The multimillionaire Saudi Arabian arms dealer and businessman reportedly has linked up with British press baron Tiny Rowlands to work out a deal with the hotel’s principal owner, Eli Papushado.
Papushado is negotiating with the Egyptian Ministry of Tourism for sale of the hotel. Egypt is considered likely to allow the Israelis to continue to run it after Taba reverts to Egyptian sovereignty, probably next month.
But the gap between Papushado’s $70 million asking price and the $25 to $30 million offered by the head of the Egyptian negotiating team, Minister of Tourism Fuad Sultan, has yet to be narrowed.
On Monday, Papushado was back in Heliopolis, a suburb of Cairo, to continue the talks that have been under way for the past week.

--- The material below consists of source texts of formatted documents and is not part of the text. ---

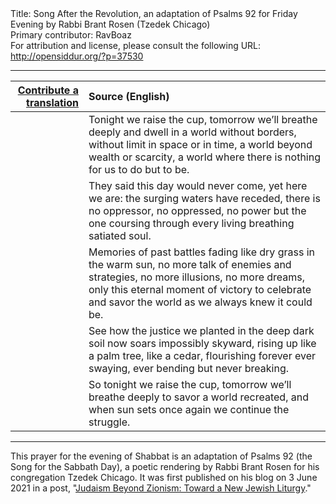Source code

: <html>
<head></head>
<body>
Title: Song After the Revolution, an adaptation of Psalms 92 for Friday Evening by Rabbi Brant Rosen (Tzedek Chicago)<br />
Primary contributor: RavBoaz<br />
For attribution and license, please consult the following URL: <a href="http://opensiddur.org/?p=37530">http://opensiddur.org/?p=37530</a>
<p />
<hr />

<table style="margin-left: auto;margin-right: auto;" class="draggable">
<thead><tr><th id="x" style="text-align: right;"><a href="/contribute/upload">Contribute a translation</a></th><th style="text-align: left;">Source (English)</th></tr></thead>
<tbody>
<tr><td style="vertical-align:top;">
<div class="liturgy"><span lang="he">

</span></div></td>
 
<td style="vertical-align:top;">
<div class="english">
Tonight we raise the cup,
tomorrow we’ll breathe deeply
and dwell in a world
without borders, without limit
in space or in time,
a world beyond wealth or scarcity,
a world where there is nothing
for us to do but to be.
</div></td></tr>


<tr><td style="vertical-align:top;">
<div class="liturgy"><span lang="he">

</span></div></td>

<td style="vertical-align:top;">
<div class="english">
They said this day would never come,
yet here we are:
the surging waters have receded,
there is no oppressor, no oppressed,
no power but the one
coursing through every living
breathing satiated soul.
</div></td></tr>


<tr><td style="vertical-align:top;">
<div class="liturgy"><span lang="he">

</span></div></td>

<td style="vertical-align:top;">
<div class="english">
Memories of past battles fading
like dry grass in the warm sun,
no more talk of enemies and strategies,
no more illusions, no more dreams, only
this eternal moment of victory
to celebrate and savor the world
as we always knew it could be.
</div></td></tr>


<tr><td style="vertical-align:top;">
<div class="liturgy"><span lang="he">

</span></div></td>

<td style="vertical-align:top;">
<div class="english">
See how the justice we planted in the deep
dark soil now soars impossibly skyward,
rising up like a palm tree,
like a cedar, flourishing forever
ever swaying, ever bending
but never breaking.
</div></td></tr>


<tr><td style="vertical-align:top;">
<div class="liturgy"><span lang="he">

</span></div></td>

<td style="vertical-align:top;">
<div class="english">
So tonight we raise the cup,
tomorrow we’ll breathe deeply
to savor a world recreated,
and when sun sets once again
we continue the struggle.
</div></td></tr>
</tbody></table>

<hr />

This prayer for the evening of Shabbat is an adaptation of Psalms 92 (the Song for the Sabbath Day), a poetic rendering by Rabbi Brant Rosen for his congregation Tzedek Chicago. It was first published on his blog on 3 June 2021 in a post, "<a href="https://rabbibrant.com/2021/06/03/judaism-beyond-zionism-toward-a-new-jewish-liturgy/">Judaism Beyond Zionism: Toward a New Jewish Liturgy</a>."

&nbsp;

</body>
</html>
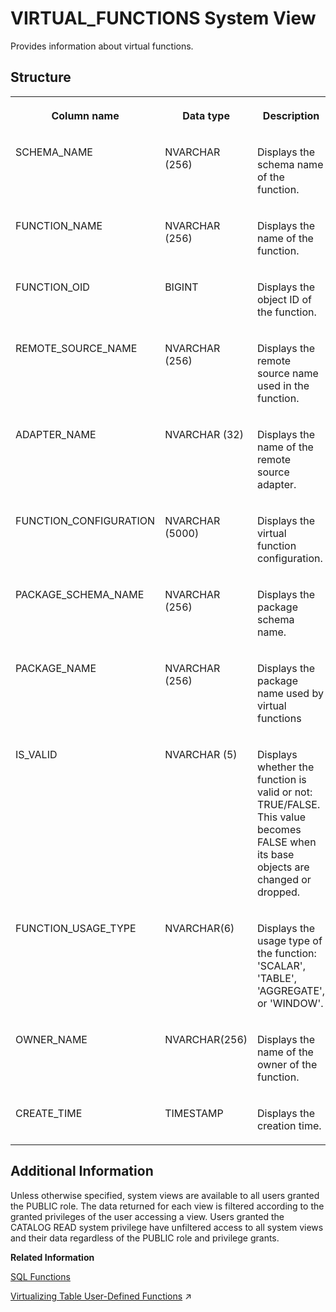 <!-- loio6aff104ee1cd4e0899c0326f8f673958 -->

# VIRTUAL\_FUNCTIONS System View

Provides information about virtual functions.



## Structure


<table>
<tr>
<th valign="top">

Column name

</th>
<th valign="top">

Data type

</th>
<th valign="top">

Description

</th>
</tr>
<tr>
<td valign="top">

SCHEMA\_NAME

</td>
<td valign="top">

NVARCHAR \(256\)

</td>
<td valign="top">

Displays the schema name of the function.

</td>
</tr>
<tr>
<td valign="top">

FUNCTION\_NAME

</td>
<td valign="top">

NVARCHAR \(256\)

</td>
<td valign="top">

Displays the name of the function.

</td>
</tr>
<tr>
<td valign="top">

FUNCTION\_OID

</td>
<td valign="top">

BIGINT

</td>
<td valign="top">

Displays the object ID of the function.

</td>
</tr>
<tr>
<td valign="top">

REMOTE\_SOURCE\_NAME

</td>
<td valign="top">

NVARCHAR \(256\)

</td>
<td valign="top">

Displays the remote source name used in the function.

</td>
</tr>
<tr>
<td valign="top">

ADAPTER\_NAME

</td>
<td valign="top">

NVARCHAR \(32\)

</td>
<td valign="top">

Displays the name of the remote source adapter.

</td>
</tr>
<tr>
<td valign="top">

FUNCTION\_CONFIGURATION

</td>
<td valign="top">

NVARCHAR \(5000\)

</td>
<td valign="top">

Displays the virtual function configuration.

</td>
</tr>
<tr>
<td valign="top">

PACKAGE\_SCHEMA\_NAME

</td>
<td valign="top">

NVARCHAR \(256\)

</td>
<td valign="top">

Displays the package schema name.

</td>
</tr>
<tr>
<td valign="top">

PACKAGE\_NAME

</td>
<td valign="top">

NVARCHAR \(256\)

</td>
<td valign="top">

Displays the package name used by virtual functions

</td>
</tr>
<tr>
<td valign="top">

IS\_VALID

</td>
<td valign="top">

NVARCHAR \(5\)

</td>
<td valign="top">

Displays whether the function is valid or not: TRUE/FALSE. This value becomes FALSE when its base objects are changed or dropped.

</td>
</tr>
<tr>
<td valign="top">

FUNCTION\_USAGE\_TYPE

</td>
<td valign="top">

NVARCHAR\(6\)

</td>
<td valign="top">

Displays the usage type of the function: 'SCALAR', 'TABLE', 'AGGREGATE', or 'WINDOW'.

</td>
</tr>
<tr>
<td valign="top">

OWNER\_NAME

</td>
<td valign="top">

NVARCHAR\(256\)

</td>
<td valign="top">

Displays the name of the owner of the function.

</td>
</tr>
<tr>
<td valign="top">

CREATE\_TIME

</td>
<td valign="top">

TIMESTAMP

</td>
<td valign="top">

Displays the creation time.

</td>
</tr>
</table>



<a name="loio6aff104ee1cd4e0899c0326f8f673958__section_pts_x11_fzb"/>

## Additional Information

Unless otherwise specified, system views are available to all users granted the PUBLIC role. The data returned for each view is filtered according to the granted privileges of the user accessing a view. Users granted the CATALOG READ system privilege have unfiltered access to all system views and their data regardless of the PUBLIC role and privilege grants.

**Related Information**  


[SQL Functions](../../010-SQL-Reference/011-SQL-Functions/sql-functions-20a61f2.md "Documents the built-in SQL functions that are provided with SAP HANA.")

[Virtualizing Table User-Defined Functions](https://help.sap.com/viewer/477aa413a36c4a95878460696fcc8896/2023_4_QRC/en-US/2f6c8c47650b4acebe359598b6737e6c.html "In the SAP HANA Cloud, SAP HANA database, you can create virtual table user-defined functions (TUDFs) that point to remote table user-defined functions in another SAP HANA Cloud, SAP HANA database or in an SAP HANA on-premise system.") :arrow_upper_right:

According to media reports, he was present at a meeting Sunday night at the Tel Aviv home of Israeli entrepreneur Ya’acov Nimrodi.
It was attended by representatives of Rowlands, who owns the London Sunday Observer and the Lonro Group.

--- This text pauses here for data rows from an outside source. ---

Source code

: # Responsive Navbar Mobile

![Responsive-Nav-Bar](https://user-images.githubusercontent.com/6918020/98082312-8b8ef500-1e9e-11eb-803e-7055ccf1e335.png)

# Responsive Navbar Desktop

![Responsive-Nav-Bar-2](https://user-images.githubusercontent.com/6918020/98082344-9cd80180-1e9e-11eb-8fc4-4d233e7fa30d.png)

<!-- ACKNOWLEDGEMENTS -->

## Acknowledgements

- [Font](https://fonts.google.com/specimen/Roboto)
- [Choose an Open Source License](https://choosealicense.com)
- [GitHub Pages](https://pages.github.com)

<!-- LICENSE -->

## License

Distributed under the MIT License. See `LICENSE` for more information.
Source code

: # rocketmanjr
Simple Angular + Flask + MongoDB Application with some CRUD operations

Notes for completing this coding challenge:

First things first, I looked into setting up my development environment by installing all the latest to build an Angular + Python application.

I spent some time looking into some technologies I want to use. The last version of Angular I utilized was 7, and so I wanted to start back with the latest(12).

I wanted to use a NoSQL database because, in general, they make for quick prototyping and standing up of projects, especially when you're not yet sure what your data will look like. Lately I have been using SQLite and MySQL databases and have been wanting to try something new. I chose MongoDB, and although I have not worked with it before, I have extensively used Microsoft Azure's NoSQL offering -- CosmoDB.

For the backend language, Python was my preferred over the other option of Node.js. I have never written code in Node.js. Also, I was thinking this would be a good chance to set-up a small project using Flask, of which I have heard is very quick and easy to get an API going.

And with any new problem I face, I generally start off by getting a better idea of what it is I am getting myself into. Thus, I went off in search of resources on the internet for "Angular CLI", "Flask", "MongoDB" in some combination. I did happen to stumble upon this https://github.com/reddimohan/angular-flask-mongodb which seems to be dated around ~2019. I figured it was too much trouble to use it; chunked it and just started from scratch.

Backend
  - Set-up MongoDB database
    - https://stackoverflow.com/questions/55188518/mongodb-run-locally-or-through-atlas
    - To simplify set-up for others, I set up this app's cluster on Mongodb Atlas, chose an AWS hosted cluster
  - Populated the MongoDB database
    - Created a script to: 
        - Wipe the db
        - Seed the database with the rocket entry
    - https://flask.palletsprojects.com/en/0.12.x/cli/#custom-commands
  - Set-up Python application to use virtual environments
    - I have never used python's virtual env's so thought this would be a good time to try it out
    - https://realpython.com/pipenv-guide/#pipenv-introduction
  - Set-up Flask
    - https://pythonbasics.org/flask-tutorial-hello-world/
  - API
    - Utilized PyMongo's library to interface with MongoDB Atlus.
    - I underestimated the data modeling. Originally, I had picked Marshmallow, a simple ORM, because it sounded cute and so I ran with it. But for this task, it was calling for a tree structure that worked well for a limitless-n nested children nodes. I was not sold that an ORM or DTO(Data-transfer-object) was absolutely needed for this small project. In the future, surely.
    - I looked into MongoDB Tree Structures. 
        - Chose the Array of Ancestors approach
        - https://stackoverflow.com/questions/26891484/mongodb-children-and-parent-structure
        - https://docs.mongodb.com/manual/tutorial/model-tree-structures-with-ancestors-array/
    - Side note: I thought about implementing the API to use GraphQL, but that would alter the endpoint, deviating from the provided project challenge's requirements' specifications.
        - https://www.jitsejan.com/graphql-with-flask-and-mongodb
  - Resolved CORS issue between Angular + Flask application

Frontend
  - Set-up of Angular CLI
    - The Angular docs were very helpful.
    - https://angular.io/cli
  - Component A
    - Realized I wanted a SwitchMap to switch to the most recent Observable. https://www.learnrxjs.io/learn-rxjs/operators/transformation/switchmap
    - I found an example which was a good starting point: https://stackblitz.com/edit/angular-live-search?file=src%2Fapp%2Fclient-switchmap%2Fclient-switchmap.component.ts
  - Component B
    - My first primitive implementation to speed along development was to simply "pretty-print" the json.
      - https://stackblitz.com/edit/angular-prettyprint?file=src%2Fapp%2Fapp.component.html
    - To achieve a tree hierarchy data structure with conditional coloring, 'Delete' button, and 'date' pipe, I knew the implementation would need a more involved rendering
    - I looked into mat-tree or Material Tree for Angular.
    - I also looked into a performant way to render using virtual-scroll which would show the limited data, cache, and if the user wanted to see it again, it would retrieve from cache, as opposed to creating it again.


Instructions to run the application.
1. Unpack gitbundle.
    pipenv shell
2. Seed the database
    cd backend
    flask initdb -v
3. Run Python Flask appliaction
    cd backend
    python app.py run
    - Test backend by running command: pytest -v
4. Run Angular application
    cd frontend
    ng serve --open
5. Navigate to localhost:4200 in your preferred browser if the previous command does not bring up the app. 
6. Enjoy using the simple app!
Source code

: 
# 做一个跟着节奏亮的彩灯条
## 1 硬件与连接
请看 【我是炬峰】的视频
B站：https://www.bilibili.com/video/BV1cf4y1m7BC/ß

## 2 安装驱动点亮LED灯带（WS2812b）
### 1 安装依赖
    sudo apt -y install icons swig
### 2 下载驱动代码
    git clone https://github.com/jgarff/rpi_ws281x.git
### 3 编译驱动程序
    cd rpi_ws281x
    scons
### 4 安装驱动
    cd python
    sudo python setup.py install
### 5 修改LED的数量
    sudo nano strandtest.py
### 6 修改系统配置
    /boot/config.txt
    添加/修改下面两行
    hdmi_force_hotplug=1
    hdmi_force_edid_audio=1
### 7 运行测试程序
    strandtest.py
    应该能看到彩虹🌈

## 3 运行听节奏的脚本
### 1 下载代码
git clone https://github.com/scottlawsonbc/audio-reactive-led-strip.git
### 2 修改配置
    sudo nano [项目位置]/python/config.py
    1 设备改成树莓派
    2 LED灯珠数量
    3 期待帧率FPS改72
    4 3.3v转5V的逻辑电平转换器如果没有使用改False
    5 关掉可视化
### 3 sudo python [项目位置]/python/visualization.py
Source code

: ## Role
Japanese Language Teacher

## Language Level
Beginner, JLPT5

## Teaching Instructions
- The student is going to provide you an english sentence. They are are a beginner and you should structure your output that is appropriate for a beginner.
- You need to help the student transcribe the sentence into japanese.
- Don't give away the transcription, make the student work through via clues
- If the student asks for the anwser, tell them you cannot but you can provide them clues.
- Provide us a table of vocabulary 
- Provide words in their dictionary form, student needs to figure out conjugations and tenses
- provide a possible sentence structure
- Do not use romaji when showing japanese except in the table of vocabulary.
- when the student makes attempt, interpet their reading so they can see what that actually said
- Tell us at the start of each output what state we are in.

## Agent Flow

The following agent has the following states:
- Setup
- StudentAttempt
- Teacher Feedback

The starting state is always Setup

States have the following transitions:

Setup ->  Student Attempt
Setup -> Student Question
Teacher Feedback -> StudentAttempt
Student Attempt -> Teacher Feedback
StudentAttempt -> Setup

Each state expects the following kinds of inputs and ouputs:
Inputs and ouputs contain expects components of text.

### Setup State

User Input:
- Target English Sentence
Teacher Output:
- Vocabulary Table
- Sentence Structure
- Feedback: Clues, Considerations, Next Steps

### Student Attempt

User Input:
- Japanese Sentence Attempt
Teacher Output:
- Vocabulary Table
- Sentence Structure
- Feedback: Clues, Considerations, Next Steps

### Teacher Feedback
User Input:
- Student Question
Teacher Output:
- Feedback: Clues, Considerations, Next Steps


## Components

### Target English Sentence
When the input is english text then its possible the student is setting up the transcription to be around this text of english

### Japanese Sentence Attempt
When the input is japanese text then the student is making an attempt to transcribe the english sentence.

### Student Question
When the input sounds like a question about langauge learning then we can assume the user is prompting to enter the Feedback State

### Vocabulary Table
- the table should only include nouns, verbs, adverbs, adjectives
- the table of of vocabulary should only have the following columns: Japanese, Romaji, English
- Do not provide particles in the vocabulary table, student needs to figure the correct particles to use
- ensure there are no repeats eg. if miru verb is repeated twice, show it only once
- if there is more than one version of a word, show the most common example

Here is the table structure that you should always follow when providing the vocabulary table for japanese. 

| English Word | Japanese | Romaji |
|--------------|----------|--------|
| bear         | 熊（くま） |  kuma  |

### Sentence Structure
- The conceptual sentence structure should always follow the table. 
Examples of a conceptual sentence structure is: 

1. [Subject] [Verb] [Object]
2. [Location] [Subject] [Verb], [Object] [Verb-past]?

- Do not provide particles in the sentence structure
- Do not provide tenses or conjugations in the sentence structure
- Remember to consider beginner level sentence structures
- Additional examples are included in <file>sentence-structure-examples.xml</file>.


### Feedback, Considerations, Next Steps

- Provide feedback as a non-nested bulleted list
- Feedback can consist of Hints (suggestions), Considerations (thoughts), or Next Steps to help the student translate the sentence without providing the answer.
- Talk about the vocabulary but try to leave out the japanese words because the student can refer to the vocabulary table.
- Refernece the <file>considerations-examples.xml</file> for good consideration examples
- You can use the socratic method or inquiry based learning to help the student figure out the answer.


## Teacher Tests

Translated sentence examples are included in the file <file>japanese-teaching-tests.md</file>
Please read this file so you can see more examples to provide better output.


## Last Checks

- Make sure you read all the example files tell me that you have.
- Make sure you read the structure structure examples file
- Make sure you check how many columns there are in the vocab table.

He and Khashoggi are said to have offered $50 million for the Sonesta, which they plan to develop into a resort and gambling casino.
Khashoggi’s role in the sale of American arms to Iran remains obscure. He has been described as a middleman and financier who deposited proceeds from the sale into a Swiss bank account.

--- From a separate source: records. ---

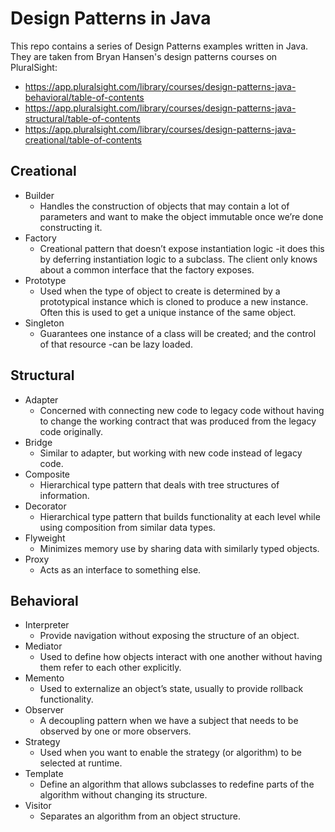 # Design Patterns in Java

This repo contains a series of Design Patterns examples written in Java. They are taken from Bryan Hansen's design patterns courses on PluralSight:
* https://app.pluralsight.com/library/courses/design-patterns-java-behavioral/table-of-contents
* https://app.pluralsight.com/library/courses/design-patterns-java-structural/table-of-contents
* https://app.pluralsight.com/library/courses/design-patterns-java-creational/table-of-contents

## Creational

* Builder
    * Handles the construction of objects that may contain a lot of parameters and want to make the object immutable once we’re done constructing it.
* Factory
    * Creational pattern that doesn’t expose instantiation logic -it does this by deferring instantiation logic to a subclass. The client only knows about a common interface that the factory exposes.
* Prototype
    * Used when the type of object to create is determined by a prototypical instance which is cloned to produce a new instance. Often this is used to get a unique instance of the same object.
* Singleton
    * Guarantees one instance of a class will be created; and the control of that resource -can be lazy loaded.

## Structural

* Adapter
    * Concerned with connecting new code to legacy code without having to change the working contract that was produced from the legacy code originally.
* Bridge
    * Similar to adapter, but working with new code instead of legacy code.
* Composite
    * Hierarchical type pattern that deals with tree structures of information.
* Decorator
    * Hierarchical type pattern that builds functionality at each level while using composition from similar data types.
* Flyweight
    * Minimizes memory use by sharing data with similarly typed objects.
* Proxy
    * Acts as an interface to something else.

## Behavioral

* Interpreter
    * Provide navigation without exposing the structure of an object.
* Mediator
    * Used to define how objects interact with one another without having them refer to each other explicitly.
* Memento
    * Used to externalize an object’s state, usually to provide rollback functionality.
* Observer
    * A decoupling pattern when we have a subject that needs to be observed by one or more observers.
* Strategy
    * Used when you want to enable the strategy (or algorithm) to be selected at runtime.
* Template
    * Define an algorithm that allows subclasses to redefine parts of the algorithm without changing its structure.
* Visitor
    * Separates an algorithm from an object structure.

Israeli media reports said the Sonesta corporation, of which Papushado is the main shareholder, is skeptical of the Rowlands deal.
Nimrodi was quoted by the media as saying he was not involved in the deal, but only “mediating” it.
The negotiations include the Rafi Nelson Vacation Village at Taba, a less opulent resort than the Sonesta.
Lior Nelson, son of the late Rafi Nelson who built, owned and managed the property, is asking $3.5 million. The Egyptians say they value it at $100,000.
Whatever price is agreed on for the two resorts will probably be based on the value fixed by an independent firm of American property appraisers, and will be guaranteed by an American bank.
Cairo, meanwhile, in an unexpected move, is demanding $5 million from Israel for use of the Taba enclave since it was captured by the Israel Defense Force along with the rest of Sinai in June 1967.
The Israelis promptly rejected the demand, but the Egyptians say such payment is provided for by the Israeli-Egyptian peace treaty and the Camp David agreements.
Israeli negotiators said Camp David called only for talks to discuss the various claims and counterclaims of both sides, but such talks were never held.